ACTIVITY>
Go over the listing below line by line and tally those containing "position". Give only the tally.

== Segment start ==

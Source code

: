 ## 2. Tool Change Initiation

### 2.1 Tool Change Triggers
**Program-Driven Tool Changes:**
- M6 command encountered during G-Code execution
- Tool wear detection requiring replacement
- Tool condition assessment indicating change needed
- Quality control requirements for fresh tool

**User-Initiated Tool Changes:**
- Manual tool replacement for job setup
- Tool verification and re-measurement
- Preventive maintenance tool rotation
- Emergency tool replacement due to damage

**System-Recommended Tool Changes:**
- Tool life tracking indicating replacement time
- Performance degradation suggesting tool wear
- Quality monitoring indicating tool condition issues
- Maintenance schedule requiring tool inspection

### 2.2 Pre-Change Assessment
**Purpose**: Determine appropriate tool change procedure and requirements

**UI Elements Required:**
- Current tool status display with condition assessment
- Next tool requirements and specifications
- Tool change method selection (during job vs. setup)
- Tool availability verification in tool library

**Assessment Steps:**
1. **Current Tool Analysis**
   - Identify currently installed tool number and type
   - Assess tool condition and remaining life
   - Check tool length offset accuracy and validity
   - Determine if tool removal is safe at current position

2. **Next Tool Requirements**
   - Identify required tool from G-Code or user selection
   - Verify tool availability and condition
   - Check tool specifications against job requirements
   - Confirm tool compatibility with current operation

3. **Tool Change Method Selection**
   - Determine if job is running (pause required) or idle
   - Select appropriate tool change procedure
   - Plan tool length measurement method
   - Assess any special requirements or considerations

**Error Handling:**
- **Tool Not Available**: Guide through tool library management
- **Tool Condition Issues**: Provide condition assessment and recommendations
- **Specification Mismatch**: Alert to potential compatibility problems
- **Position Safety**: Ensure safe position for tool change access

== Segment end ==

SOLUTION FOR THIS PROBLEM>
2